__Exercise goal__
Transcribe each entry shown below with no difference from the original.

>>>

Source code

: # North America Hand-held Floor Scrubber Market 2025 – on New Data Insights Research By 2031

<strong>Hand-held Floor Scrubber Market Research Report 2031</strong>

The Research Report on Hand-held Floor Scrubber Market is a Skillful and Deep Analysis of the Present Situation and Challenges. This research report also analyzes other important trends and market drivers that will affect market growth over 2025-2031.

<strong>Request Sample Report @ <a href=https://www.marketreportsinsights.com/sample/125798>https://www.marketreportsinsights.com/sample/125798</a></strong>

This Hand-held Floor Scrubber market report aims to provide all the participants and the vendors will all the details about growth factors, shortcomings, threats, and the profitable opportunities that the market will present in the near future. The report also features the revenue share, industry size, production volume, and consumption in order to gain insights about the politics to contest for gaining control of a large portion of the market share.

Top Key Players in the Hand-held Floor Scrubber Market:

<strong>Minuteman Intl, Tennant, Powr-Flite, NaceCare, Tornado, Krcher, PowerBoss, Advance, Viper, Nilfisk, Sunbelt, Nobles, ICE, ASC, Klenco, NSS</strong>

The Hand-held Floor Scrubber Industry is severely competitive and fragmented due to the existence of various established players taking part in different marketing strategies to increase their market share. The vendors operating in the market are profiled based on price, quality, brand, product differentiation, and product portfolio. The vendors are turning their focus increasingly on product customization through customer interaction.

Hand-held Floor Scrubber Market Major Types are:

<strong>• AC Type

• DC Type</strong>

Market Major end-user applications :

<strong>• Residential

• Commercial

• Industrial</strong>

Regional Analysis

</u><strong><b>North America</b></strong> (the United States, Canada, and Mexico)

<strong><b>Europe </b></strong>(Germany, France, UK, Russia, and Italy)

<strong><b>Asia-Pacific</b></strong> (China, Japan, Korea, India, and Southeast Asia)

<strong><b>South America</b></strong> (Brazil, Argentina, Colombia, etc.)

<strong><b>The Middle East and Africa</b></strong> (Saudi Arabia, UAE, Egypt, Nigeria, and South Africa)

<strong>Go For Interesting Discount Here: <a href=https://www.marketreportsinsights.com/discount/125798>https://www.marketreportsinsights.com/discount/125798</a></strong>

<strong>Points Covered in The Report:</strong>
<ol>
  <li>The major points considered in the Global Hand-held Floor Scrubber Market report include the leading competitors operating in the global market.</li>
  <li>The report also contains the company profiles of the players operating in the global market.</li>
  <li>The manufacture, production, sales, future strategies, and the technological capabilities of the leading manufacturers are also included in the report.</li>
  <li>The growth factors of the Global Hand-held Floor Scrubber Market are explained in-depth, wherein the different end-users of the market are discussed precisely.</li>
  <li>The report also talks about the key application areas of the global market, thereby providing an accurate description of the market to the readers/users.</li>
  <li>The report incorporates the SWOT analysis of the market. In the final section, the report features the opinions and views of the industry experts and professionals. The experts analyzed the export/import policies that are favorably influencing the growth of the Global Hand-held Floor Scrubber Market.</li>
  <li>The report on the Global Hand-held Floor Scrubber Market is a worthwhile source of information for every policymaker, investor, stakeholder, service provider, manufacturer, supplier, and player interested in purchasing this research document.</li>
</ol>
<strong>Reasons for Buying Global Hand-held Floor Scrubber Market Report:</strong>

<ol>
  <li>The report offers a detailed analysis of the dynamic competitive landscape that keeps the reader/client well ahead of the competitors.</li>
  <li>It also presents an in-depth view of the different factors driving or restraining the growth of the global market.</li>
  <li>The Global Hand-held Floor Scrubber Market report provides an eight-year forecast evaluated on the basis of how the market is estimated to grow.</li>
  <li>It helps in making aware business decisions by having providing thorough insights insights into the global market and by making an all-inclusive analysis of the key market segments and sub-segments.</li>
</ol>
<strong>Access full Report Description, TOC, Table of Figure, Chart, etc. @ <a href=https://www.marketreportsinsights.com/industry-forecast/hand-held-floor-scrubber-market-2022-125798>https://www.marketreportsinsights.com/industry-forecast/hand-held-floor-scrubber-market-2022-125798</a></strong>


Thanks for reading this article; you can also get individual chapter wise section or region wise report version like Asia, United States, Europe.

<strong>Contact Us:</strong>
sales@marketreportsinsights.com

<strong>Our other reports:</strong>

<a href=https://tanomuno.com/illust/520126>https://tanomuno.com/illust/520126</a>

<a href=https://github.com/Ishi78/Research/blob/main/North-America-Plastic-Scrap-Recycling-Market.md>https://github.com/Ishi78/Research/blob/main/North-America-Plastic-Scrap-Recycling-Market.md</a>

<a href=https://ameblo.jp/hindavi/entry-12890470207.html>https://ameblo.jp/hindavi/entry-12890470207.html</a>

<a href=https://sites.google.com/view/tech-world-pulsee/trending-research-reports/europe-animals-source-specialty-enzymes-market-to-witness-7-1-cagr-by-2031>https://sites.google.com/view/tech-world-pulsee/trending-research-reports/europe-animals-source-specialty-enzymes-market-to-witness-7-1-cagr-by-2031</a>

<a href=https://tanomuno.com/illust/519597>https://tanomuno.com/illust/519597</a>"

<<<

__Result__
Source code

: # North America Hand-held Floor Scrubber Market 2025 – on New Data Insights Research By 2031

<strong>Hand-held Floor Scrubber Market Research Report 2031</strong>

The Research Report on Hand-held Floor Scrubber Market is a Skillful and Deep Analysis of the Present Situation and Challenges. This research report also analyzes other important trends and market drivers that will affect market growth over 2025-2031.

<strong>Request Sample Report @ <a href=https://www.marketreportsinsights.com/sample/125798>https://www.marketreportsinsights.com/sample/125798</a></strong>

This Hand-held Floor Scrubber market report aims to provide all the participants and the vendors will all the details about growth factors, shortcomings, threats, and the profitable opportunities that the market will present in the near future. The report also features the revenue share, industry size, production volume, and consumption in order to gain insights about the politics to contest for gaining control of a large portion of the market share.

Top Key Players in the Hand-held Floor Scrubber Market:

<strong>Minuteman Intl, Tennant, Powr-Flite, NaceCare, Tornado, Krcher, PowerBoss, Advance, Viper, Nilfisk, Sunbelt, Nobles, ICE, ASC, Klenco, NSS</strong>

The Hand-held Floor Scrubber Industry is severely competitive and fragmented due to the existence of various established players taking part in different marketing strategies to increase their market share. The vendors operating in the market are profiled based on price, quality, brand, product differentiation, and product portfolio. The vendors are turning their focus increasingly on product customization through customer interaction.

Hand-held Floor Scrubber Market Major Types are:

<strong>• AC Type

• DC Type</strong>

Market Major end-user applications :

<strong>• Residential

• Commercial

• Industrial</strong>

Regional Analysis

</u><strong><b>North America</b></strong> (the United States, Canada, and Mexico)

<strong><b>Europe </b></strong>(Germany, France, UK, Russia, and Italy)

<strong><b>Asia-Pacific</b></strong> (China, Japan, Korea, India, and Southeast Asia)

<strong><b>South America</b></strong> (Brazil, Argentina, Colombia, etc.)

<strong><b>The Middle East and Africa</b></strong> (Saudi Arabia, UAE, Egypt, Nigeria, and South Africa)

<strong>Go For Interesting Discount Here: <a href=https://www.marketreportsinsights.com/discount/125798>https://www.marketreportsinsights.com/discount/125798</a></strong>

<strong>Points Covered in The Report:</strong>
<ol>
  <li>The major points considered in the Global Hand-held Floor Scrubber Market report include the leading competitors operating in the global market.</li>
  <li>The report also contains the company profiles of the players operating in the global market.</li>
  <li>The manufacture, production, sales, future strategies, and the technological capabilities of the leading manufacturers are also included in the report.</li>
  <li>The growth factors of the Global Hand-held Floor Scrubber Market are explained in-depth, wherein the different end-users of the market are discussed precisely.</li>
  <li>The report also talks about the key application areas of the global market, thereby providing an accurate description of the market to the readers/users.</li>
  <li>The report incorporates the SWOT analysis of the market. In the final section, the report features the opinions and views of the industry experts and professionals. The experts analyzed the export/import policies that are favorably influencing the growth of the Global Hand-held Floor Scrubber Market.</li>
  <li>The report on the Global Hand-held Floor Scrubber Market is a worthwhile source of information for every policymaker, investor, stakeholder, service provider, manufacturer, supplier, and player interested in purchasing this research document.</li>
</ol>
<strong>Reasons for Buying Global Hand-held Floor Scrubber Market Report:</strong>

<ol>
  <li>The report offers a detailed analysis of the dynamic competitive landscape that keeps the reader/client well ahead of the competitors.</li>
  <li>It also presents an in-depth view of the different factors driving or restraining the growth of the global market.</li>
  <li>The Global Hand-held Floor Scrubber Market report provides an eight-year forecast evaluated on the basis of how the market is estimated to grow.</li>
  <li>It helps in making aware business decisions by having providing thorough insights insights into the global market and by making an all-inclusive analysis of the key market segments and sub-segments.</li>
</ol>
<strong>Access full Report Description, TOC, Table of Figure, Chart, etc. @ <a href=https://www.marketreportsinsights.com/industry-forecast/hand-held-floor-scrubber-market-2022-125798>https://www.marketreportsinsights.com/industry-forecast/hand-held-floor-scrubber-market-2022-125798</a></strong>


Thanks for reading this article; you can also get individual chapter wise section or region wise report version like Asia, United States, Europe.

<strong>Contact Us:</strong>
sales@marketreportsinsights.com

<strong>Our other reports:</strong>

<a href=https://tanomuno.com/illust/520126>https://tanomuno.com/illust/520126</a>

<a href=https://github.com/Ishi78/Research/blob/main/North-America-Plastic-Scrap-Recycling-Market.md>https://github.com/Ishi78/Research/blob/main/North-America-Plastic-Scrap-Recycling-Market.md</a>

<a href=https://ameblo.jp/hindavi/entry-12890470207.html>https://ameblo.jp/hindavi/entry-12890470207.html</a>

<a href=https://sites.google.com/view/tech-world-pulsee/trending-research-reports/europe-animals-source-specialty-enzymes-market-to-witness-7-1-cagr-by-2031>https://sites.google.com/view/tech-world-pulsee/trending-research-reports/europe-animals-source-specialty-enzymes-market-to-witness-7-1-cagr-by-2031</a>

<a href=https://tanomuno.com/illust/519597>https://tanomuno.com/illust/519597</a>"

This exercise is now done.